Postby Ron Thorne » November 4th, 2015, 5:27 pm



Brad Mehldau Evolves in ‘10 Years Solo Live,’ a New Boxed Set

By NATE CHINEN
OCT. 21, 2015



The pianist Brad Mehldau. Credit Michael Wilson


Somewhere around the midpoint of “10 Years Solo Live,” his elegant, imposing new boxed set, the pianist Brad Mehldau settles into a song as if it were a vintage leather club chair. The track is “Holland,” by the indie troubadour Sufjan Stevens, and its drifting waltz tempo and bittersweet air feel perfectly in tune with Mr. Mehldau’s signature style, maybe even to a fault.

After five minutes of tasteful luxuriating, the song begins to take new dimensions: a darkening tone, a growing fixation on one tendril of melody from its medieval-sounding end refrain. We’re off and away by then, following a mind awhirl in creative reverie. Mr. Mehldau — tracing connections, making digressions, but never quite forsaking the original framework — sounds both grounded and almost boundless.

That performance, in its gradual unfolding and dramatic, expressive payoff, is roughly par for the course on “10 Years Solo Live” (Nonesuch), a compendium of eight LPs that Mr. Mehldau assembled from a decade’s worth of European concert recordings. (It will be offered digitally and as a four-CD set on Nov. 13.)

The music adds up to an ambitious self-portrait, finding rich possibility in a simple formula: “Short, small songs that get stretched out into bigger vehicles with grand expressive gestures,” as Mr. Mehldau writes in a thoughtfully didactic liner-note essay.

Mr. Mehldau, 45, has entered a mature and reflective phase of his art, which isn’t to imply that maturity and reflection were ever far from its core. Since “Introducing Brad Mehldau” appeared on Warner Bros. 20 years ago, he has arguably been the most widely influential pianist in jazz: You’ll find traces of his approach among a remarkably diverse coalition of younger players, from Fabian Almazan to Glenn Zaleski. (Sometimes you’ll find more than traces.)

Mr. Mehldau’s main vehicle has been a sleek acoustic trio with Larry Grenadier on bass and Jeff Ballard (previously, Jorge Rossy) on drums. But he has also branched out with collaborators like the heavy-groove drummer Mark Guiliana, the beyond-bluegrass mandolinist Chris Thile, the pop-literate soprano Renée Fleming and the literate-pop producer Jon Brion.
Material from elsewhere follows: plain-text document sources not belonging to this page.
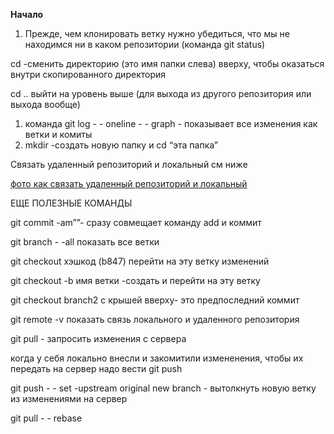 
**Начало**

1. Прежде, чем клонировать ветку нужно убедиться, что мы не находимся ни в каком репозитории (команда git status)

cd -сменить директорию (это имя папки слева) вверху, чтобы оказаться внутри скопированного директория

сd .. выйти на уровень выше (для выхода из другого репозитория или выхода вообще)

1. команда git log - - oneline - - graph - показывает все изменения как ветки и комиты
2. mkdir -cоздать новую папку и cd “эта папка”

Связать удаленный репозиторий и локальный см ниже

[фото как связать удаленный репозиторий и локальный](https://www.notion.so/d6e2618dd5594e2faafa5bfce9d8767d?pvs=21)

ЕЩЕ ПОЛЕЗНЫЕ КОМАНДЫ

git commit -am””- сразу совмещает команду add и коммит

git branch - -all  показать все ветки

git checkout хэшкод (b847)  перейти на эту ветку изменений

git checkout -b имя ветки  -создать и перейти на эту ветку

git checkout  branch2 с крышей вверху- это предпоследний коммит

git remote -v показать связь локального и удаленного репозитория

git pull - запросить изменения с сервера

когда у себя локально внесли и закомитили измененения, чтобы их передать на сервер надо вести git push

git push - - set -upstream original new branch - вытолкнуть новую ветку из изменениями на сервер 

git pull - - rebase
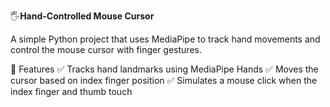🖐️**Hand-Controlled Mouse Cursor**

A simple Python project that uses MediaPipe to track hand movements and control the mouse cursor with finger gestures.

📌 Features
✅ Tracks hand landmarks using MediaPipe Hands
✅ Moves the cursor based on index finger position
✅ Simulates a mouse click when the index finger and thumb touch
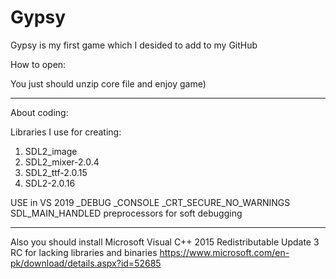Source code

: # Gypsy
Gypsy is my first game which I desided to add to my GitHub

How to open:

You just should unzip core file and enjoy game)

*************************************************

About coding:

Libraries I use for creating:

1) SDL2_image
2) SDL2_mixer-2.0.4
3) SDL2_ttf-2.0.15
4) SDL2-2.0.16

USE in VS 2019 _DEBUG _CONSOLE _CRT_SECURE_NO_WARNINGS SDL_MAIN_HANDLED preprocessors for soft debugging

*************************************************

Also you should install Microsoft Visual C++ 2015 Redistributable Update 3 RC for lacking libraries and binaries
https://www.microsoft.com/en-pk/download/details.aspx?id=52685
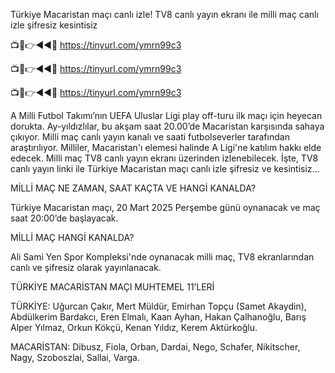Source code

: Türkiye Macaristan maçı canlı izle! TV8 canlı yayın ekranı ile milli maç canlı izle şifresiz kesintisiz


📺📱👉◄◄🔴 https://tinyurl.com/ymrn99c3

📺📱👉◄◄🔴 https://tinyurl.com/ymrn99c3

📺📱👉◄◄🔴 https://tinyurl.com/ymrn99c3


A Milli Futbol Takımı’nın UEFA Uluslar Ligi play off-turu ilk maçı için heyecan dorukta. Ay-yıldızlılar, bu akşam saat 20.00’de Macaristan karşısında sahaya çıkıyor. Milli maç canlı yayın kanalı ve saati futbolseverler tarafından araştırılıyor. Milliler, Macaristan'ı elemesi halinde A Ligi'ne katılım hakkı elde edecek. Milli maç TV8 canlı yayın ekranı üzerinden izlenebilecek. İşte, TV8 canlı yayın linki ile Türkiye Macaristan maçı canlı izle şifresiz ve kesintisiz…

MİLLİ MAÇ NE ZAMAN, SAAT KAÇTA VE HANGİ KANALDA?

Türkiye Macaristan maçı, 20 Mart 2025 Perşembe günü oynanacak ve maç saat 20:00’de başlayacak.

MİLLİ MAÇ HANGİ KANALDA?

Ali Sami Yen Spor Kompleksi'nde oynanacak milli maç, TV8 ekranlarından canlı ve şifresiz olarak yayınlanacak.

TÜRKİYE MACARİSTAN MAÇI MUHTEMEL 11’LERİ

TÜRKİYE: Uğurcan Çakır, Mert Müldür, Emirhan Topçu (Samet Akaydin), Abdülkerim Bardakcı, Eren Elmalı, Kaan Ayhan, Hakan Çalhanoğlu, Barış Alper Yılmaz, Orkun Kökçü, Kenan Yıldız, Kerem Aktürkoğlu.

MACARİSTAN: Dibusz, Fiola, Orban, Dardai, Nego, Schafer, Nikitscher, Nagy, Szoboszlai, Sallai, Varga.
With Pat Metheny, a guitarist and composer of similarly far-reaching aesthetics, Mr. Mehldau formed an intergenerational alliance that yielded two albums and a major tour.

Through every chapter, solo piano remains a constant, the format in which Mr. Mehldau best excels at converging his interests in classical Romanticism, modern jazz and anguished but melodic indie rock. He’ll bring this trademark mix to a solo recital on Thursday at Zankel Hall; the program will include selections from Bach’s “Well-Tempered Clavier,” as well as “Three Pieces After Bach,” a new commissioned work.

But there’s no way the concert could exceed the bar set by the new collection, which contains some of the most impressive pianism Mr. Mehldau has captured on record. Because he took seriously the project of selecting his material, choosing a different theme for each LP — “Dark/Light,” “The Concert,” “Intermezzo/Rückblick” and “E Minor/E Major” — this set also reveals something about Mr. Mehldau’s evolving process as an artist.

Anyway, it’s a deep dive. And in its baronial sprawl, “10 Years Solo Live” more closely resembles a deluxe archival package than the work of an improviser at midcareer; one of its few precursors in that regard is Keith Jarrett’s “Sun Bear Concerts,” a 10-LP collection recorded in Japan and released on ECM in 1978. And yes, let’s acknowledge that Mr. Mehldau’s new release probably won’t mollify anyone who likes to grouse about a perception of grandiose interiority in his music, let alone the cerebral quality often filed under pretentiousness.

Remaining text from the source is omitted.